Uber gave sensitive driver data to a law firm for legal actions, but the law firm leaked all the data

An unknown number of Uber drivers have been informed by a legal firm that represents Uber Technologies that sensitive data, including their identities and Social Security numbers, has been taken by cyberattackers. This data includes the drivers’ names.

The world’s largest ride-sharing company has suffered its third data hack in the last half a year.

According to a letter that was posted online on April 4, the Newark, New Jersey-based law firm Genova Burns LLC was the first to notice suspicious activity at the end of January. Following an investigation by outside specialists, the firm discovered that its systems had been compromised and that data on an unknown number of Uber drivers had been stolen. According to what was indicated in the letter, Uber provided the law firm with the material in conjunction with its legal representation.

Genova Burns did not react to any of the several requests for comment and did not provide an explanation as to why the law firm required personally identifiable information (PII) from drivers.

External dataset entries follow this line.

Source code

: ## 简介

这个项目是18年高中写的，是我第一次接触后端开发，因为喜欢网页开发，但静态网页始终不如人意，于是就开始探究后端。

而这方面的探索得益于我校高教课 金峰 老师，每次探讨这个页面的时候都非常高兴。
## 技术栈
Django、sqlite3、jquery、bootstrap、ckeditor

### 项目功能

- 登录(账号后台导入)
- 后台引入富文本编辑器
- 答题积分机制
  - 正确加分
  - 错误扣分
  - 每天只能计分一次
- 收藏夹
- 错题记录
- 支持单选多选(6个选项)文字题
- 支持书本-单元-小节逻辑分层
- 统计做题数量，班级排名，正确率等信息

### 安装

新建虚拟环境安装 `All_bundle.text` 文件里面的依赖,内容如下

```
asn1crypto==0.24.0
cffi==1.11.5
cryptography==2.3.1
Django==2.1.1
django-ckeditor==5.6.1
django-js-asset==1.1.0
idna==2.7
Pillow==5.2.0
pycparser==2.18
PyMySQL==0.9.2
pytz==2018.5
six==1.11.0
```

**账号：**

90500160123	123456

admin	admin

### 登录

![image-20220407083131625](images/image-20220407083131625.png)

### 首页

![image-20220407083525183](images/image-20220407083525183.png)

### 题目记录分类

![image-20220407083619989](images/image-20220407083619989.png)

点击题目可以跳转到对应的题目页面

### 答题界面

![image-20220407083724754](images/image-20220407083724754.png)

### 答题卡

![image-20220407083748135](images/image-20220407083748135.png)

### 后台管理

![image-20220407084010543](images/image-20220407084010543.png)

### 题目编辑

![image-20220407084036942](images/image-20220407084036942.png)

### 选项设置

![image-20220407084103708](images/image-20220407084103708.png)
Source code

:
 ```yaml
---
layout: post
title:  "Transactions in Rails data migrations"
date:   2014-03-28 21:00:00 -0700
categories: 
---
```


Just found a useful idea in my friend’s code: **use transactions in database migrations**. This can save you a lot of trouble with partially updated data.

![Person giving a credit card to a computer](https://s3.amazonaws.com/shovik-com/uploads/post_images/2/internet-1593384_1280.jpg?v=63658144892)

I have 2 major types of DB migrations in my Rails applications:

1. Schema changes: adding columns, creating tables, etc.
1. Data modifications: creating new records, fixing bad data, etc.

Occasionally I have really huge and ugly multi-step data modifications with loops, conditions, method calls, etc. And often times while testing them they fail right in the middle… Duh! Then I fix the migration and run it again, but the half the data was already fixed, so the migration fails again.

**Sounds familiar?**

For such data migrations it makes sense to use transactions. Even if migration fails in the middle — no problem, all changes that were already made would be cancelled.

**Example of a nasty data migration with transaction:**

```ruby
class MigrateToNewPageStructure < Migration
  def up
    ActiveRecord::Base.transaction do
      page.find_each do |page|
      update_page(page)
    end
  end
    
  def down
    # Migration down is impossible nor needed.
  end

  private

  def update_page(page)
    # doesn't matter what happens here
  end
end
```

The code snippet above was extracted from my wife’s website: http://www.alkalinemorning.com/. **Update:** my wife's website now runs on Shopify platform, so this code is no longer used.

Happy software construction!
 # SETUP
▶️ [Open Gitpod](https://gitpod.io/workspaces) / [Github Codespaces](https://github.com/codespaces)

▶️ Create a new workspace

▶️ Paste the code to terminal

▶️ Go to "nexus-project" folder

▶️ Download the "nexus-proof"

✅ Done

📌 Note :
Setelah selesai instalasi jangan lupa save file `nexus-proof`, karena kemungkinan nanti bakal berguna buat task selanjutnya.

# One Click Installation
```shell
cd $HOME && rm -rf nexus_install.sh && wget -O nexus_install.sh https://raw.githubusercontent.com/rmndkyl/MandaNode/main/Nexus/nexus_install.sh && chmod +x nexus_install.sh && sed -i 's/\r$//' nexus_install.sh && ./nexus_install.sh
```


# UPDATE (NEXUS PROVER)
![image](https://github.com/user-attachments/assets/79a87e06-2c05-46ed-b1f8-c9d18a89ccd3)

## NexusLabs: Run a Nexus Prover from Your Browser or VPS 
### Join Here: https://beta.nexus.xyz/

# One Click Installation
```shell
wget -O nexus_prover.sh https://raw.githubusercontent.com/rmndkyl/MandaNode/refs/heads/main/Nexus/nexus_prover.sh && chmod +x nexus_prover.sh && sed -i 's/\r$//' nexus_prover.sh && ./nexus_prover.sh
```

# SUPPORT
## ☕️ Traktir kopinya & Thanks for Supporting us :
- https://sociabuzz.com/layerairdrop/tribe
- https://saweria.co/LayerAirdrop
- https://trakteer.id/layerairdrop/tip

In the letter that was given out to Uber drivers, the law firm claimed the following: “Upon learning of the situation, we investigated to ascertain the extent and breadth of the breach, and we safeguarded the environment by resetting all system passwords.” “We have also informed law enforcement of the situation, and we are helping them with their investigation. We have decided to take certain further precautions in order to strengthen our security measures and make ourselves more resistant to situations of a similar kind in the future.”

Hackers have often attempted to penetrate Uber’s systems. The provider of ride-sharing services had previously suffered a data breach in May 2014, during which hackers gained access to the private information of 50,000 drivers and their license plates. This was followed by a more serious breach in October 2016, during which hackers obtained access to the private information of 57 million Uber users. Two more attempts, one of which was carried out via a third-party cloud provider, were successful in 2022 in stealing important data; one of these attacks led to the resignation of the company’s CISO.

In the most recent attack, Uber admitted to the data leak but sent all queries on the matter to its legal firm.

According to a statement released by Uber, the affected drivers “have been advised that their Social Security number and/or tax identification number have been potentially compromised and [were] provided free credit monitoring and identity protection services.” “Genova Burns has indicated that they are not aware of any actual or attempted exploitation of the information, and they have stated that they are taking extra actions to increase security and better defend against occurrences similar to those that may occur in the future.”

The law firm discovered the attack for the first time on January 31, and after the attack was investigated by an unnamed third-party forensics and data-security specialist, the law firm found out that its data had been accessed and exfiltrated during the previous week, prior to the week in which the attack was discovered.

Genova Burns said in a letter that was made public that on March 1, 2023, her team “found that information connected to you [the Uber drivers] was included in an affected file, and after making this determination, we alerted Uber.” “At this point, we do not know of any real or attempted abuse of your information as a consequence of this event,” the spokesperson said. “We apologize for any inconvenience.”